ALBUM OF THE DAY
Conway the Machine & Wun Two, “Palermo”
By Dash Lewis · January 09, 2024

Conway the Machine and his Griselda brethren, Westside Gunn and Benny the Butcher, found fame by spending years chipping away at a signature sound: vicious coke raps laid over greyscale, endless-winter boom bap. As their audience expanded, so too did the rappers’ taste for experimentation. Gunn stripped his music to its simplest form, sanding the drums off hazy loops to create a warped gangster psychedelia. Benny, aiming to expand to a more mainstream audience, took a different tack, embracing a clean, early ‘00s jigginess that ultimately divided his fanbase.

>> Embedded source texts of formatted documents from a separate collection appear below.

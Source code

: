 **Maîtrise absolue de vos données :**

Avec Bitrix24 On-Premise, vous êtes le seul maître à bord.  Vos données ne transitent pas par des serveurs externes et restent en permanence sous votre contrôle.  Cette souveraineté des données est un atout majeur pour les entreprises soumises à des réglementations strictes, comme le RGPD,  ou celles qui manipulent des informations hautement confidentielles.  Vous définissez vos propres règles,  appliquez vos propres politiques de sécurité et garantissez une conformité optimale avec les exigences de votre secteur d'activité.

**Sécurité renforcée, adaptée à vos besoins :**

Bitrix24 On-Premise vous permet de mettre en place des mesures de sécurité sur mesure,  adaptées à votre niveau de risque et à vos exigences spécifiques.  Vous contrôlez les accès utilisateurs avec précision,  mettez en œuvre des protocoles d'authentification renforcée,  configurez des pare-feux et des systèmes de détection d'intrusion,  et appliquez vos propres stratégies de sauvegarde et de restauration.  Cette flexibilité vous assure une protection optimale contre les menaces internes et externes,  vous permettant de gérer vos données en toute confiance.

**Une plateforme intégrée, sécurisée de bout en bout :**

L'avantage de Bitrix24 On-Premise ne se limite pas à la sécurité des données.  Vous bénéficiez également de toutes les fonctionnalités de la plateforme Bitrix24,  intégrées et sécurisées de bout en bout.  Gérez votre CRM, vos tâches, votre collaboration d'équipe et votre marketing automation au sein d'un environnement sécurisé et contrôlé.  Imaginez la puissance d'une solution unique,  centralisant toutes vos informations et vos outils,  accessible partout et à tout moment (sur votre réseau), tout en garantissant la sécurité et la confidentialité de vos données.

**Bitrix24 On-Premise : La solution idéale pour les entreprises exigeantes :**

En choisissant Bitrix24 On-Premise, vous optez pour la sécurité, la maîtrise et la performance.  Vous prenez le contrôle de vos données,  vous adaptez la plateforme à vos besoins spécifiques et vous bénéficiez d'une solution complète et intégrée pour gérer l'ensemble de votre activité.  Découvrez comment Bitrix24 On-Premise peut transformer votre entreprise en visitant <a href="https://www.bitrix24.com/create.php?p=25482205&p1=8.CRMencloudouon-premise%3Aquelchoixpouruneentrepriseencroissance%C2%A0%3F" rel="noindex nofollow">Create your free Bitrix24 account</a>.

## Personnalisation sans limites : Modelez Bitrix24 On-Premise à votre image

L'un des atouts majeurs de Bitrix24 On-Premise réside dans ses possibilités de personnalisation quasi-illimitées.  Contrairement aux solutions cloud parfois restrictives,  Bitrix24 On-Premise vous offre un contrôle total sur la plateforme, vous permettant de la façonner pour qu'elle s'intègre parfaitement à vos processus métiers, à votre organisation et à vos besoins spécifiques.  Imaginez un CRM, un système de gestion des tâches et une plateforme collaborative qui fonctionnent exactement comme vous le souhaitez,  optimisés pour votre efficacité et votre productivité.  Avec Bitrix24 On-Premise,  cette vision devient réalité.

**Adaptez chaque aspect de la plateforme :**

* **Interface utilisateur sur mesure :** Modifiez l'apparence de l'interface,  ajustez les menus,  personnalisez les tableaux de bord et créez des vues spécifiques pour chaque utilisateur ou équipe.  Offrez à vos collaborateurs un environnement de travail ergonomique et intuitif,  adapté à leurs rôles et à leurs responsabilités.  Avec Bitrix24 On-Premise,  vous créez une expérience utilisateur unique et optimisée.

Conway didn’t settle on any one direction. Instead, he’s spent the past few years trying his hand at whatever style he finds intriguing, broadening the musical vocabulary at his disposal. LPs La Maquina and God Don’t Make Mistakes split the difference between Atlanta-inspired trap music and a glossy Roc-A-Fella aesthetic, while side projects with producers like Big Ghost Ltd. and The Alchemist leaned into the bloodshot griminess with which he’d made his name. Palermo, a collaboration with German producer Wun Two, is another interesting pivot. Wun Two’s beats have a slow metabolism, making ample use of wow-and-flutter tape effects and crisp drums that sound like they were tracked in a coffin. It’s some of the weirdest, most beguiling production Conway’s ever rapped on, and he responds by exploring the boundaries of form and arrangement.

On “Carduni,” the first proper cut, Conway raps for a solid minute before moving into a hook—except the hook never really materializes. Instead, he repeats “you know what it is” every four bars for the remainder of the song, occasionally sprinkling in some vague shit talk. The effect is mesmerizing: Wun Two’s ominous, detuned beat plays for another two minutes, and Conway’s repeated phrase grows more threatening each time. Over the breezy, disintegrating loop Wun Two provides for “Bianca,” Conway pulls a verse completely apart. He skips every other bar, leaving a vast amount of negative space. Throughout the tape, Conway sounds hypnotized by the rippling soundscapes behind him, holding himself back more than usual to let the grooves breathe.

“Gaspare” is probably the most conventional song on the project. It sounds like a classic Griselda jam, wrapping a wilting sample around trudging drums. Conway tears into the track, effortlessly spouting ferocious lines like “I got a drug lord’s IQ and a jacker’s acumen.” Drumwork signee Goosebytheway joins for the hook and an equally ruthless verse. It’s a tightly wound, expertly crafted piece of rap music. That it comes at the end of a tape full of wild structural experiments reinforces the success of Palermo—nothing feels out of place. If anything, it’s one of Conway’s most exciting projects, proving that he’s not keen to rest on his laurels, showcasing his appetite to push himself, and paving the way from good rapper to legacy artist.